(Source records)
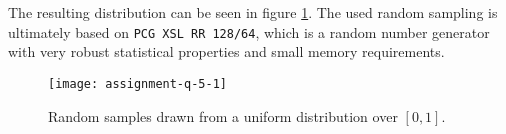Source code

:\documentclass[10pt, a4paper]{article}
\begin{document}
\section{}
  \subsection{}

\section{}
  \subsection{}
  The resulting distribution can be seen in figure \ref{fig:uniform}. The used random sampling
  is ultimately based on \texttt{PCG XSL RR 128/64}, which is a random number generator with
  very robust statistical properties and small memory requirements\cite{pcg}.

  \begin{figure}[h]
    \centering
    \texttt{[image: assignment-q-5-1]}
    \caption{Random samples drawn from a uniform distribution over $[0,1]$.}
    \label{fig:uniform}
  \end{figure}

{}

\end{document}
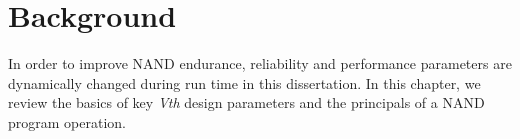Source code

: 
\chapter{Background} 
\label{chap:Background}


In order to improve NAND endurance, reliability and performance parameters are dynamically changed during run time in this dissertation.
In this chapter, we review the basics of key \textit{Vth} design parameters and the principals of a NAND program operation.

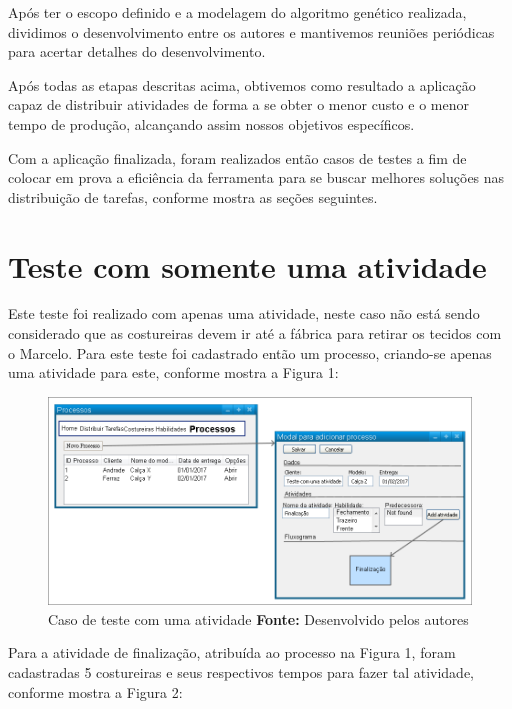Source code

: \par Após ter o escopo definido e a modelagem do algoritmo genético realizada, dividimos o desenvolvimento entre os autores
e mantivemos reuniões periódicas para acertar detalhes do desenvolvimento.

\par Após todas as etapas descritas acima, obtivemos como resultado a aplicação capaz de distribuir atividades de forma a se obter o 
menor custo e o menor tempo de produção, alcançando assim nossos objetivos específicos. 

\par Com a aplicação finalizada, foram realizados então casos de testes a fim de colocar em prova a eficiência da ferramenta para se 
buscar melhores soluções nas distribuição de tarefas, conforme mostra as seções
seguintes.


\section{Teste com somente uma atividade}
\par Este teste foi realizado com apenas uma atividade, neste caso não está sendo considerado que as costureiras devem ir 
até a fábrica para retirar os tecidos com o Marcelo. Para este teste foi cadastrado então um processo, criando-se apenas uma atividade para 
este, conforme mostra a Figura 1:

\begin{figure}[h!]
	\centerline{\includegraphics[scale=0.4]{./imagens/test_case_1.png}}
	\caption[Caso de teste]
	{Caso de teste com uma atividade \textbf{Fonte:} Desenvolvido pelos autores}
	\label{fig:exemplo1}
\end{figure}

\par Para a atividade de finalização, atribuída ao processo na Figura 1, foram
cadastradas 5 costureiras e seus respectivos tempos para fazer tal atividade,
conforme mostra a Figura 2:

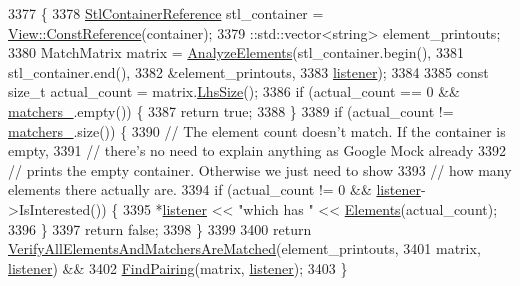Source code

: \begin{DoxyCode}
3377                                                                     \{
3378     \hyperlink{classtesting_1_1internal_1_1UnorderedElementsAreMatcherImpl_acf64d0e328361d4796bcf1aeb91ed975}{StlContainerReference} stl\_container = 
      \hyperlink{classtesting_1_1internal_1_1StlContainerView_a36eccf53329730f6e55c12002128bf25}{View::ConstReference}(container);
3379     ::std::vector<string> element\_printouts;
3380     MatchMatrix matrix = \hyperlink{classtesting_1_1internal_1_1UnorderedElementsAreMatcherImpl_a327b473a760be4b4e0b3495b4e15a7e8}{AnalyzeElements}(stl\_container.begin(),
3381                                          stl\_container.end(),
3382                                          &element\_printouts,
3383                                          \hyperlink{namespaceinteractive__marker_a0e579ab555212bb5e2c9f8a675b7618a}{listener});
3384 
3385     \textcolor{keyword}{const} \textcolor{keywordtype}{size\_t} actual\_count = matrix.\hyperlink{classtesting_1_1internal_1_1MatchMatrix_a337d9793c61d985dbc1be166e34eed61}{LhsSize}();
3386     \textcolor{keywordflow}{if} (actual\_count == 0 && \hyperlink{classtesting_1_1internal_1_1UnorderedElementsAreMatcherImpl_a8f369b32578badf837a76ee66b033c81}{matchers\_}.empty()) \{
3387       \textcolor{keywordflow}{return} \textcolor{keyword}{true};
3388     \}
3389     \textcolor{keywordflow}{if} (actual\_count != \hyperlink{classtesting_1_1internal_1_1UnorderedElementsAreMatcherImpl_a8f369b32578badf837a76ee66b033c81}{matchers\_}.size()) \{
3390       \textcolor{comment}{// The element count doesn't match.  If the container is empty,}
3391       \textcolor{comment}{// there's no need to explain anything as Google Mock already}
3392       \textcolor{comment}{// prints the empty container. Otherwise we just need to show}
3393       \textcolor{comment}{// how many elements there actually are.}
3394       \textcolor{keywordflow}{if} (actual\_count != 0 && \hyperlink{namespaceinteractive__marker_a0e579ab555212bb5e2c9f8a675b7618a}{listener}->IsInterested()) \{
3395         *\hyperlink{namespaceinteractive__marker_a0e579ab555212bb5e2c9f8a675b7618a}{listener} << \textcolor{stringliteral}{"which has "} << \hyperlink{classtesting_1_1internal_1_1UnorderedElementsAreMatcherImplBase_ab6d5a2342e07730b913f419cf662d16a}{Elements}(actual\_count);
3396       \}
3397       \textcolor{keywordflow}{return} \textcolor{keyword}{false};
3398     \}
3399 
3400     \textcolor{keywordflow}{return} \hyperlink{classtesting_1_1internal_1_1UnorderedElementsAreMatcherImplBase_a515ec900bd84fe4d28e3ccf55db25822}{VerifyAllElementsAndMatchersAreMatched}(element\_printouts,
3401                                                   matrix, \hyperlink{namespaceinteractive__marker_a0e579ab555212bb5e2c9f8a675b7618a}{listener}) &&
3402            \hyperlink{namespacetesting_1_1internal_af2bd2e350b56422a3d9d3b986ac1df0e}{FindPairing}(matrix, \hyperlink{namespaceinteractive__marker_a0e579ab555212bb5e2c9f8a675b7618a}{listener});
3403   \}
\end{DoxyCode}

*WORK ORDER*: Search the entries for "desenvolvimento" and show every line that has it.

*OUTPUT FOR THIS EXERCISE*:
: \par Após ter o escopo definido e a modelagem do algoritmo genético realizada, dividimos o desenvolvimento entre os autores
e mantivemos reuniões periódicas para acertar detalhes do desenvolvimento.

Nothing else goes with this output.